* [WORK REQUIRED]: Word for word, copy all of the entries.

* [INPUT]:
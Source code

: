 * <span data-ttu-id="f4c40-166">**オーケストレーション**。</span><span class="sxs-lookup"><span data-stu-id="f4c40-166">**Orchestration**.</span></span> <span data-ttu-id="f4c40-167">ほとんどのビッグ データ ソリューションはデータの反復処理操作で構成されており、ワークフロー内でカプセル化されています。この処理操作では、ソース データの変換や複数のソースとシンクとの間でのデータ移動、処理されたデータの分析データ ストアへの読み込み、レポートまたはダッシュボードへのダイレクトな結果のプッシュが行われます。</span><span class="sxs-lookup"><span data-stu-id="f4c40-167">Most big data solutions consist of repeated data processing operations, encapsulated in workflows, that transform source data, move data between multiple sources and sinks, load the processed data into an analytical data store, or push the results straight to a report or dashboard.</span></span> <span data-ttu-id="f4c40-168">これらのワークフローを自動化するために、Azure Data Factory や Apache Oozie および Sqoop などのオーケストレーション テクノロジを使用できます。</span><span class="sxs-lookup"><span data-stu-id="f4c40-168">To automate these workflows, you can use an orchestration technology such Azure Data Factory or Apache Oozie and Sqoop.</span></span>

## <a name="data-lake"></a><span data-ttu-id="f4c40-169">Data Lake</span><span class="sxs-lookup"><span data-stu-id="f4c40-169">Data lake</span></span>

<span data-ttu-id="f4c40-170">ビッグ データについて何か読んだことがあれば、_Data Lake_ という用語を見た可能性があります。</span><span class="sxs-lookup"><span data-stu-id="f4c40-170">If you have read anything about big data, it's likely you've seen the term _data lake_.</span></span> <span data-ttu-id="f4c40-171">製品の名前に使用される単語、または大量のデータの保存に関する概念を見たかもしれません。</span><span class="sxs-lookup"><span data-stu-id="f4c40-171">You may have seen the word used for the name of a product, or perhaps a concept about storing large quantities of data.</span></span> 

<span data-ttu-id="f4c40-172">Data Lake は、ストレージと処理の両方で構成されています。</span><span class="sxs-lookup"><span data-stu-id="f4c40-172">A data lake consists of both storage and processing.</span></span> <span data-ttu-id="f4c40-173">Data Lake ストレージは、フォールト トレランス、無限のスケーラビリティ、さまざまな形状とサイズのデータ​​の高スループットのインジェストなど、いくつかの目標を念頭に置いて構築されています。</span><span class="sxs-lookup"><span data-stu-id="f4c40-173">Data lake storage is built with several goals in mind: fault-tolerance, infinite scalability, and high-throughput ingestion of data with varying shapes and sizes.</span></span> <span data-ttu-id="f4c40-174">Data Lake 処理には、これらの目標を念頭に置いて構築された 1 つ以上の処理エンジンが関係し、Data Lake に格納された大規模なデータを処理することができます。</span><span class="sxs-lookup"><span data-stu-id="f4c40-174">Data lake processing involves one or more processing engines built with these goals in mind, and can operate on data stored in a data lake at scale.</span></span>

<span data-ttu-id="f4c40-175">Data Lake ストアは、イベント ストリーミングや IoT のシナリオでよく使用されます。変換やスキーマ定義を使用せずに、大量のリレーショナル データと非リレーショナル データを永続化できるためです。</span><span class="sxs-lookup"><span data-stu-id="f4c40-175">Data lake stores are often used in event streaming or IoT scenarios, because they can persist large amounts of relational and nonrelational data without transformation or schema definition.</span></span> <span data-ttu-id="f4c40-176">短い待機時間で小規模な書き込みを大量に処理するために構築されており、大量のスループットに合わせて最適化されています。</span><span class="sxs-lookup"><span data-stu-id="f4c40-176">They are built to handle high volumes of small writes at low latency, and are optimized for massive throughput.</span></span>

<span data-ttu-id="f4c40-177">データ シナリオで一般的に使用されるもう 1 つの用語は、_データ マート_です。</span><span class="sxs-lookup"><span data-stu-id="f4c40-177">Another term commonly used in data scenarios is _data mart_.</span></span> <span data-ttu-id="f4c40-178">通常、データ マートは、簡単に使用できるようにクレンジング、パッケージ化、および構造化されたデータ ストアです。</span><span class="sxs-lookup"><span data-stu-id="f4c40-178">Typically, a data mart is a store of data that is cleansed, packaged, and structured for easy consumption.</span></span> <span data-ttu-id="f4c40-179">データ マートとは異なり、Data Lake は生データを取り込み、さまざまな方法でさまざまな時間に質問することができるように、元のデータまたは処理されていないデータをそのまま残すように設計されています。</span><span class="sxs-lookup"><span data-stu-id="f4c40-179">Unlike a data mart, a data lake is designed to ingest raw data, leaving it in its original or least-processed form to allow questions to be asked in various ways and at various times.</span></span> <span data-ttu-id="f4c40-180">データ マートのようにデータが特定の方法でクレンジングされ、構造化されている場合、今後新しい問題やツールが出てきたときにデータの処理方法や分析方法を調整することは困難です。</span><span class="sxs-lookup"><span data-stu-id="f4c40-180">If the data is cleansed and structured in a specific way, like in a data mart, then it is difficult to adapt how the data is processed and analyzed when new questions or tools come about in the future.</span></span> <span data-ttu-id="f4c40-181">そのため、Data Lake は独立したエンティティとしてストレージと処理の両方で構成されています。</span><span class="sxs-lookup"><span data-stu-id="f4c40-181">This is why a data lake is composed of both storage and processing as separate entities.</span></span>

* [EXERCISE RESPONSE]:
Source code

: * <span data-ttu-id="f4c40-166">**オーケストレーション**。</span><span class="sxs-lookup"><span data-stu-id="f4c40-166">**Orchestration**.</span></span> <span data-ttu-id="f4c40-167">ほとんどのビッグ データ ソリューションはデータの反復処理操作で構成されており、ワークフロー内でカプセル化されています。この処理操作では、ソース データの変換や複数のソースとシンクとの間でのデータ移動、処理されたデータの分析データ ストアへの読み込み、レポートまたはダッシュボードへのダイレクトな結果のプッシュが行われます。</span><span class="sxs-lookup"><span data-stu-id="f4c40-167">Most big data solutions consist of repeated data processing operations, encapsulated in workflows, that transform source data, move data between multiple sources and sinks, load the processed data into an analytical data store, or push the results straight to a report or dashboard.</span></span> <span data-ttu-id="f4c40-168">これらのワークフローを自動化するために、Azure Data Factory や Apache Oozie および Sqoop などのオーケストレーション テクノロジを使用できます。</span><span class="sxs-lookup"><span data-stu-id="f4c40-168">To automate these workflows, you can use an orchestration technology such Azure Data Factory or Apache Oozie and Sqoop.</span></span>

## <a name="data-lake"></a><span data-ttu-id="f4c40-169">Data Lake</span><span class="sxs-lookup"><span data-stu-id="f4c40-169">Data lake</span></span>

<span data-ttu-id="f4c40-170">ビッグ データについて何か読んだことがあれば、_Data Lake_ という用語を見た可能性があります。</span><span class="sxs-lookup"><span data-stu-id="f4c40-170">If you have read anything about big data, it's likely you've seen the term _data lake_.</span></span> <span data-ttu-id="f4c40-171">製品の名前に使用される単語、または大量のデータの保存に関する概念を見たかもしれません。</span><span class="sxs-lookup"><span data-stu-id="f4c40-171">You may have seen the word used for the name of a product, or perhaps a concept about storing large quantities of data.</span></span> 

<span data-ttu-id="f4c40-172">Data Lake は、ストレージと処理の両方で構成されています。</span><span class="sxs-lookup"><span data-stu-id="f4c40-172">A data lake consists of both storage and processing.</span></span> <span data-ttu-id="f4c40-173">Data Lake ストレージは、フォールト トレランス、無限のスケーラビリティ、さまざまな形状とサイズのデータ​​の高スループットのインジェストなど、いくつかの目標を念頭に置いて構築されています。</span><span class="sxs-lookup"><span data-stu-id="f4c40-173">Data lake storage is built with several goals in mind: fault-tolerance, infinite scalability, and high-throughput ingestion of data with varying shapes and sizes.</span></span> <span data-ttu-id="f4c40-174">Data Lake 処理には、これらの目標を念頭に置いて構築された 1 つ以上の処理エンジンが関係し、Data Lake に格納された大規模なデータを処理することができます。</span><span class="sxs-lookup"><span data-stu-id="f4c40-174">Data lake processing involves one or more processing engines built with these goals in mind, and can operate on data stored in a data lake at scale.</span></span>

<span data-ttu-id="f4c40-175">Data Lake ストアは、イベント ストリーミングや IoT のシナリオでよく使用されます。変換やスキーマ定義を使用せずに、大量のリレーショナル データと非リレーショナル データを永続化できるためです。</span><span class="sxs-lookup"><span data-stu-id="f4c40-175">Data lake stores are often used in event streaming or IoT scenarios, because they can persist large amounts of relational and nonrelational data without transformation or schema definition.</span></span> <span data-ttu-id="f4c40-176">短い待機時間で小規模な書き込みを大量に処理するために構築されており、大量のスループットに合わせて最適化されています。</span><span class="sxs-lookup"><span data-stu-id="f4c40-176">They are built to handle high volumes of small writes at low latency, and are optimized for massive throughput.</span></span>

<span data-ttu-id="f4c40-177">データ シナリオで一般的に使用されるもう 1 つの用語は、_データ マート_です。</span><span class="sxs-lookup"><span data-stu-id="f4c40-177">Another term commonly used in data scenarios is _data mart_.</span></span> <span data-ttu-id="f4c40-178">通常、データ マートは、簡単に使用できるようにクレンジング、パッケージ化、および構造化されたデータ ストアです。</span><span class="sxs-lookup"><span data-stu-id="f4c40-178">Typically, a data mart is a store of data that is cleansed, packaged, and structured for easy consumption.</span></span> <span data-ttu-id="f4c40-179">データ マートとは異なり、Data Lake は生データを取り込み、さまざまな方法でさまざまな時間に質問することができるように、元のデータまたは処理されていないデータをそのまま残すように設計されています。</span><span class="sxs-lookup"><span data-stu-id="f4c40-179">Unlike a data mart, a data lake is designed to ingest raw data, leaving it in its original or least-processed form to allow questions to be asked in various ways and at various times.</span></span> <span data-ttu-id="f4c40-180">データ マートのようにデータが特定の方法でクレンジングされ、構造化されている場合、今後新しい問題やツールが出てきたときにデータの処理方法や分析方法を調整することは困難です。</span><span class="sxs-lookup"><span data-stu-id="f4c40-180">If the data is cleansed and structured in a specific way, like in a data mart, then it is difficult to adapt how the data is processed and analyzed when new questions or tools come about in the future.</span></span> <span data-ttu-id="f4c40-181">そのため、Data Lake は独立したエンティティとしてストレージと処理の両方で構成されています。</span><span class="sxs-lookup"><span data-stu-id="f4c40-181">This is why a data lake is composed of both storage and processing as separate entities.</span></span>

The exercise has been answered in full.